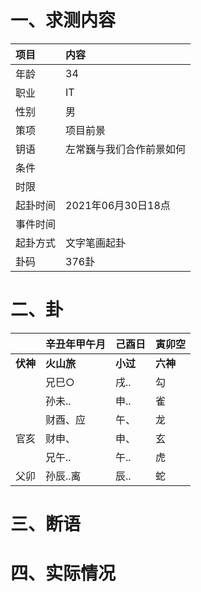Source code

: # 一、求测内容
|项目|内容|
|:-|:-|
|年龄|34|
|职业|IT|
|性别|男|
|策项|项目前景|
|钥语|左常巍与我们合作前景如何|
|条件||
|时限||
|起卦时间|2021年06月30日18点|
|事件时间||
|起卦方式|文字笔画起卦|
|卦码|376卦|

# 二、卦
||辛丑年甲午月|己酉日|寅卯空|
|:-|:-|:-|:-|
|**伏神**|**火山旅**|**小过**|**六神**|
||兄巳○|戌..|勾|
||孙未..|申..|雀|
||财酉、应|午、|龙|
|官亥|财申、|申、|玄|
||兄午..|午..|虎|
|父卯|孙辰..离|辰..|蛇|


# 三、断语

# 四、实际情况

● **Exercise goal**:
Drop every picture and repeat the rest of the entries exactly.

● **Expected answer**:
Source code

: # 一、求测内容
|项目|内容|
|:-|:-|
|年龄|34|
|职业|IT|
|性别|男|
|策项|项目前景|
|钥语|左常巍与我们合作前景如何|
|条件||
|时限||
|起卦时间|2021年06月30日18点|
|事件时间||
|起卦方式|文字笔画起卦|
|卦码|376卦|

# 二、卦
||辛丑年甲午月|己酉日|寅卯空|
|:-|:-|:-|:-|
|**伏神**|**火山旅**|**小过**|**六神**|
||兄巳○|戌..|勾|
||孙未..|申..|雀|
||财酉、应|午、|龙|
|官亥|财申、|申、|玄|
||兄午..|午..|虎|
|父卯|孙辰..离|辰..|蛇|


# 三、断语

# 四、实际情况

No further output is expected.